AI REDGIO 5.0 Open Hardware Platform

The AI REDGIO 5.0 Open Hardware Platform

Asset Description

The Open Hardware Platform for Embedded Artificial Intelligence and AI-at-the-Edge represents a significant advancement in technology and artificial intelligence (AI). This platform is based on open hardware, which allows users and developers to modify and enhance hardware according to their specific needs. The Open Hardware Platform for Embedded AI and AI-at-the-Edge have a wide range of applications; it can be used in autonomous drones for image processing and real-time decision-making, in personal assistance devices for voice recognition and real-time interaction, or industrial sensors for monitoring and independent decision making.

Open Hardware System and Software Specifications

Open Hardware Specifications

ESP32-Wrover-B contains two low-power Xtensa® 32-bit LX6 microprocessors.
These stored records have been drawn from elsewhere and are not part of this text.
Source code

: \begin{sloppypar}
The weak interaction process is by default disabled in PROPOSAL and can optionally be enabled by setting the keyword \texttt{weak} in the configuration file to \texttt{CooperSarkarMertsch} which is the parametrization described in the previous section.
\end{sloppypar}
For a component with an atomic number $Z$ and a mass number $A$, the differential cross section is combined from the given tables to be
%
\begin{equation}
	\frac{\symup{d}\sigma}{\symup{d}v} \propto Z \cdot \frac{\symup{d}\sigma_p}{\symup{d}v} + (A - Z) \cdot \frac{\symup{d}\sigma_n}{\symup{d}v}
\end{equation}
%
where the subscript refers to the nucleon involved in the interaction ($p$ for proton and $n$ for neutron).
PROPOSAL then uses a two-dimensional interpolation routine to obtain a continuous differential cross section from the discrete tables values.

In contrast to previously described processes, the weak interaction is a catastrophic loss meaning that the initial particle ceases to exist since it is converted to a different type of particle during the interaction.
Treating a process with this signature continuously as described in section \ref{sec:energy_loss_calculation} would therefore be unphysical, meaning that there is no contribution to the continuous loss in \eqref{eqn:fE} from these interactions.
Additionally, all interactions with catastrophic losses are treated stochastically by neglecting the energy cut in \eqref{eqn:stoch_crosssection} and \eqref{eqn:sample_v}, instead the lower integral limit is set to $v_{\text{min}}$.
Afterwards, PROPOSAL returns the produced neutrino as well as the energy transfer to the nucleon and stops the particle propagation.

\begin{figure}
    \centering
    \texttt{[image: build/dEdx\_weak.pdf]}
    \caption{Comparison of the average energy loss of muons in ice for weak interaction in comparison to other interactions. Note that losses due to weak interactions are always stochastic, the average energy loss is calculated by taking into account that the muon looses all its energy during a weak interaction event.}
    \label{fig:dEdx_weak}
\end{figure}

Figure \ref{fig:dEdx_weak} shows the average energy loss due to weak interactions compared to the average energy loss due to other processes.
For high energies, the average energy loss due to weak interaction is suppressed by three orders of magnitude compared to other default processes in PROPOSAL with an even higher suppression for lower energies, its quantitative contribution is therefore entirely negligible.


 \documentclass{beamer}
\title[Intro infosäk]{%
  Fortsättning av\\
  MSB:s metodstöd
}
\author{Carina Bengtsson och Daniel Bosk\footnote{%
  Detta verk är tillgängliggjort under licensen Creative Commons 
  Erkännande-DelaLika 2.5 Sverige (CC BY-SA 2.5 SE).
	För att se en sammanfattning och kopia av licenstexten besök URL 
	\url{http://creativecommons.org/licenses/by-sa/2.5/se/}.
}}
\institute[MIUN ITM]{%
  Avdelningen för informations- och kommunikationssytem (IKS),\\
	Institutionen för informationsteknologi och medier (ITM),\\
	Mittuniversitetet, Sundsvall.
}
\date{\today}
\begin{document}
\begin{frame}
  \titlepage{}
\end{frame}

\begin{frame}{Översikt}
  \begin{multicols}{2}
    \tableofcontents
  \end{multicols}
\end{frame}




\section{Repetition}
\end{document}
The internal memory includes:

1. 448 KB of ROM for booting and core functions.
2. 520 KB of on-chip SRAM for data and instructions.
3. 8 KB of SRAM in RTC, which is called RTC FAST Memory and can be used for data storage; it is accessed by the main CPU during RTC Boot from the Deep-sleep mode.
4. 8 KB of SRAM in RTC, which is called RTC SLOW Memory and can be accessed by the co-processor during the Deep-sleep mode.
5. 1 Kbit of eFuse: 256 bits are used for the system (MAC address and chip configuration) and the remaining768 bits are reserved for customer applications, including flash-encryption and chip-ID.

Software Requirements

Deploying an artificial intelligence model on an ESP32 requires a combination of specific tools and libraries, both for model development and hardware implementation. The main software requirements are detailed below:

1. Development Environment:
   1. Arduino IDE or PlatformIO: Both are popular development environments for programming the ESP32. Arduino IDE is more beginner friendly, while PlatformIO offers more advanced features.
2. AI Libraries and Tools:
   1. TensorFlow Lite for Microcontrollers: This is a version of TensorFlow designed for low-power devices such as the ESP32. It allows you to convert TensorFlow models into formats that can be run on microcontrollers.
   2. ESP32 TensorFlow Lite Arduino Library: A library that facilitates the integration of TensorFlow Lite models into Arduino projects for the ESP32.
3. ESP32 Drivers and Libraries:
   1. ESP32 Board Manager and ESP32 Libraries: These are needed to program and communicate with the ESP32 from the Arduino IDE.
   2. PubSubClient (optional): If you plan to integrate the ESP32 with MQTT for IoT communications.
4. Modelling and Training Tools:
   1. TensorFlow: The primary tool for designing, training and converting AI models for use on microcontrollers.
   2. Python: TensorFlow and many other AI-related tools are based on Python, so it is essential to have a proper installation of Python and pip (Python package manager).
5. Conversion Tools:
   1. TensorFlow Lite Converter: once the AI model has been trained with TensorFlow, it needs to be converted to a format that is compatible with TensorFlow Lite for Microcontrollers.
6. Additional Dependencies (depending on the project):
   1. Libraries for specific sensors or actuators if they are involved in the project (e.g. temperature sensors, cameras, motors, etc.).
   2. Communication libraries if specific connectivity is required (e.g. Wi-Fi, Bluetooth, LoRa, etc.).
7. Debugging and monitoring tools:
   1. Serial Monitor: Included in the Arduino IDE and PlatformIO, it allows to monitor the program output in real time, which is essential for debugging.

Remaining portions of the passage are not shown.